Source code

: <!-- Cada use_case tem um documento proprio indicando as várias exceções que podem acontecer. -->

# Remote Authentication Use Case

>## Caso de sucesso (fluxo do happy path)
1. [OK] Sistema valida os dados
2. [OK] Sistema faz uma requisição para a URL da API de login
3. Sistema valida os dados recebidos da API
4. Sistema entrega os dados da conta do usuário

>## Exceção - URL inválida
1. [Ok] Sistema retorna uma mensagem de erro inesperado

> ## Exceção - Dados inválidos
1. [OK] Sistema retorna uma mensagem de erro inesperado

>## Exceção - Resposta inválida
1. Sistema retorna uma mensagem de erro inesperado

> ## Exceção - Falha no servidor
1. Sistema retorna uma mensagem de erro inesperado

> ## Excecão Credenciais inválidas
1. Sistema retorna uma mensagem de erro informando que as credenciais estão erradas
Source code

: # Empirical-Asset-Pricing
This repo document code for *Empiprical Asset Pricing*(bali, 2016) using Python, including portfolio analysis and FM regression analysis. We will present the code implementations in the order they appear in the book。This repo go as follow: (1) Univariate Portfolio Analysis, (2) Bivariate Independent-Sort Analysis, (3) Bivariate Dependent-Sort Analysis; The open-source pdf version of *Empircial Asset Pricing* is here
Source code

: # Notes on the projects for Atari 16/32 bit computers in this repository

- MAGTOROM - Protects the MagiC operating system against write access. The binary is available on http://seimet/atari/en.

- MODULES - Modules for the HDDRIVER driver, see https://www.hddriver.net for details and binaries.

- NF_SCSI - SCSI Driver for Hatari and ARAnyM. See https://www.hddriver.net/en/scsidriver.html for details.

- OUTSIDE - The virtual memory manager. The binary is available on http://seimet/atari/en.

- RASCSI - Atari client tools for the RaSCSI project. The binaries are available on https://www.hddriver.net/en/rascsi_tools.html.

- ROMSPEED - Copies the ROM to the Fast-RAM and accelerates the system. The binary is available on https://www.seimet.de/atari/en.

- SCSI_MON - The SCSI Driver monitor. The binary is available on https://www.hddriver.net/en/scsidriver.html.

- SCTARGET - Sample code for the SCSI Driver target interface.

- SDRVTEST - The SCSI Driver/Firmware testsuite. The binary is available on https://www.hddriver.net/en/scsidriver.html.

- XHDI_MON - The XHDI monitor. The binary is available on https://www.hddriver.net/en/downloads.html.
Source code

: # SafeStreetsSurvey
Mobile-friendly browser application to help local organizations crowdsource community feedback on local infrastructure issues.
****************
ASSIGNMENT – All records should be returned verbatim, none left out.

TASK RESULT –
Source code

: <!-- Cada use_case tem um documento proprio indicando as várias exceções que podem acontecer. -->

# Remote Authentication Use Case

>## Caso de sucesso (fluxo do happy path)
1. [OK] Sistema valida os dados
2. [OK] Sistema faz uma requisição para a URL da API de login
3. Sistema valida os dados recebidos da API
4. Sistema entrega os dados da conta do usuário

>## Exceção - URL inválida
1. [Ok] Sistema retorna uma mensagem de erro inesperado

> ## Exceção - Dados inválidos
1. [OK] Sistema retorna uma mensagem de erro inesperado

>## Exceção - Resposta inválida
1. Sistema retorna uma mensagem de erro inesperado

> ## Exceção - Falha no servidor
1. Sistema retorna uma mensagem de erro inesperado

> ## Excecão Credenciais inválidas
1. Sistema retorna uma mensagem de erro informando que as credenciais estão erradas
Source code

: # Empirical-Asset-Pricing
This repo document code for *Empiprical Asset Pricing*(bali, 2016) using Python, including portfolio analysis and FM regression analysis. We will present the code implementations in the order they appear in the book。This repo go as follow: (1) Univariate Portfolio Analysis, (2) Bivariate Independent-Sort Analysis, (3) Bivariate Dependent-Sort Analysis; The open-source pdf version of *Empircial Asset Pricing* is here
Source code

: # Notes on the projects for Atari 16/32 bit computers in this repository

- MAGTOROM - Protects the MagiC operating system against write access. The binary is available on http://seimet/atari/en.

- MODULES - Modules for the HDDRIVER driver, see https://www.hddriver.net for details and binaries.

- NF_SCSI - SCSI Driver for Hatari and ARAnyM. See https://www.hddriver.net/en/scsidriver.html for details.

- OUTSIDE - The virtual memory manager. The binary is available on http://seimet/atari/en.

- RASCSI - Atari client tools for the RaSCSI project. The binaries are available on https://www.hddriver.net/en/rascsi_tools.html.

- ROMSPEED - Copies the ROM to the Fast-RAM and accelerates the system. The binary is available on https://www.seimet.de/atari/en.

- SCSI_MON - The SCSI Driver monitor. The binary is available on https://www.hddriver.net/en/scsidriver.html.

- SCTARGET - Sample code for the SCSI Driver target interface.

- SDRVTEST - The SCSI Driver/Firmware testsuite. The binary is available on https://www.hddriver.net/en/scsidriver.html.

- XHDI_MON - The XHDI monitor. The binary is available on https://www.hddriver.net/en/downloads.html.
Source code

: # SafeStreetsSurvey
Mobile-friendly browser application to help local organizations crowdsource community feedback on local infrastructure issues.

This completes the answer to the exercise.